MULTIAQUA: A multimodal maritime dataset and robust training strategies for multimodal semantic segmentation
This work addresses the challenge of scene interpretation for unmanned surface vehicles in varied visual conditions, though it is incremental as it builds on existing multimodal methods with new data and training approaches.
The authors tackled the problem of poor visibility in maritime environments by introducing a multimodal dataset (MULTIAQUA) and robust training strategies, enabling deep neural networks to achieve reliable performance in near-complete darkness using only daytime images.
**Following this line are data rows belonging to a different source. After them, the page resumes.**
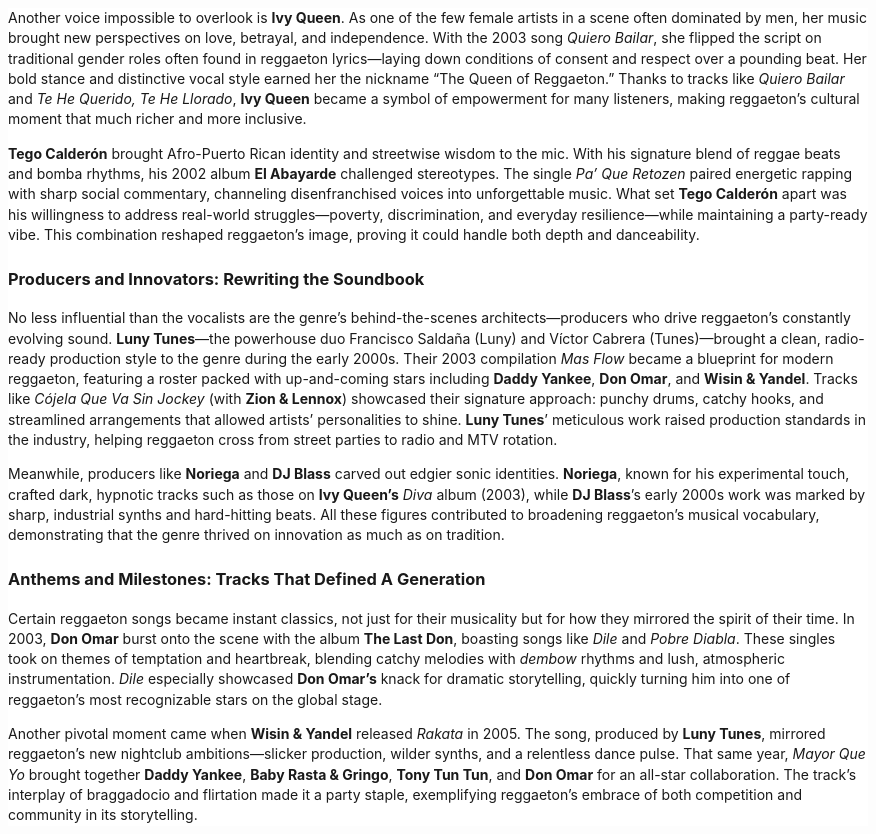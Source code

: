 Another voice impossible to overlook is **Ivy Queen**. As one of the few female artists in a scene
often dominated by men, her music brought new perspectives on love, betrayal, and independence. With
the 2003 song _Quiero Bailar_, she flipped the script on traditional gender roles often found in
reggaeton lyrics—laying down conditions of consent and respect over a pounding beat. Her bold stance
and distinctive vocal style earned her the nickname “The Queen of Reggaeton.” Thanks to tracks like
_Quiero Bailar_ and _Te He Querido, Te He Llorado_, **Ivy Queen** became a symbol of empowerment for
many listeners, making reggaeton’s cultural moment that much richer and more inclusive.

**Tego Calderón** brought Afro-Puerto Rican identity and streetwise wisdom to the mic. With his
signature blend of reggae beats and bomba rhythms, his 2002 album **El Abayarde** challenged
stereotypes. The single _Pa’ Que Retozen_ paired energetic rapping with sharp social commentary,
channeling disenfranchised voices into unforgettable music. What set **Tego Calderón** apart was his
willingness to address real-world struggles—poverty, discrimination, and everyday resilience—while
maintaining a party-ready vibe. This combination reshaped reggaeton’s image, proving it could handle
both depth and danceability.

### Producers and Innovators: Rewriting the Soundbook

No less influential than the vocalists are the genre’s behind-the-scenes architects—producers who
drive reggaeton’s constantly evolving sound. **Luny Tunes**—the powerhouse duo Francisco Saldaña
(Luny) and Víctor Cabrera (Tunes)—brought a clean, radio-ready production style to the genre during
the early 2000s. Their 2003 compilation _Mas Flow_ became a blueprint for modern reggaeton,
featuring a roster packed with up-and-coming stars including **Daddy Yankee**, **Don Omar**, and
**Wisin & Yandel**. Tracks like _Cójela Que Va Sin Jockey_ (with **Zion & Lennox**) showcased their
signature approach: punchy drums, catchy hooks, and streamlined arrangements that allowed artists’
personalities to shine. **Luny Tunes**’ meticulous work raised production standards in the industry,
helping reggaeton cross from street parties to radio and MTV rotation.

Meanwhile, producers like **Noriega** and **DJ Blass** carved out edgier sonic identities.
**Noriega**, known for his experimental touch, crafted dark, hypnotic tracks such as those on **Ivy
Queen’s** _Diva_ album (2003), while **DJ Blass**’s early 2000s work was marked by sharp, industrial
synths and hard-hitting beats. All these figures contributed to broadening reggaeton’s musical
vocabulary, demonstrating that the genre thrived on innovation as much as on tradition.

### Anthems and Milestones: Tracks That Defined A Generation

Certain reggaeton songs became instant classics, not just for their musicality but for how they
mirrored the spirit of their time. In 2003, **Don Omar** burst onto the scene with the album **The
Last Don**, boasting songs like _Dile_ and _Pobre Diabla_. These singles took on themes of
temptation and heartbreak, blending catchy melodies with _dembow_ rhythms and lush, atmospheric
instrumentation. _Dile_ especially showcased **Don Omar’s** knack for dramatic storytelling, quickly
turning him into one of reggaeton’s most recognizable stars on the global stage.

Another pivotal moment came when **Wisin & Yandel** released _Rakata_ in 2005. The song, produced by
**Luny Tunes**, mirrored reggaeton’s new nightclub ambitions—slicker production, wilder synths, and
a relentless dance pulse. That same year, _Mayor Que Yo_ brought together **Daddy Yankee**, **Baby
Rasta & Gringo**, **Tony Tun Tun**, and **Don Omar** for an all-star collaboration. The track’s
interplay of braggadocio and flirtation made it a party staple, exemplifying reggaeton’s embrace of
both competition and community in its storytelling.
Unmanned surface vehicles can encounter a number of varied visual circumstances during operation, some of which can be very difficult to interpret. While most cases can be solved only using color camera images, some weather and lighting conditions require additional information. To expand the available maritime data, we present a novel multimodal maritime dataset MULTIAQUA (Multimodal Aquatic Dataset). Our dataset contains synchronized, calibrated and annotated data captured by sensors of different modalities, such as RGB, thermal, IR, LIDAR, etc. The dataset is aimed at developing supervised methods that can extract useful information from these modalities in order to provide a high quality of scene interpretation regardless of potentially poor visibility conditions. To illustrate the benefits of the proposed dataset, we evaluate several multimodal methods on our difficult nighttime test set. We present training approaches that enable multimodal methods to be trained in a more robust way, thus enabling them to retain reliable performance even in near-complete darkness. Our approach allows for training a robust deep neural network only using daytime images, thus significantly simplifying data acquisition, annotation, and the training process.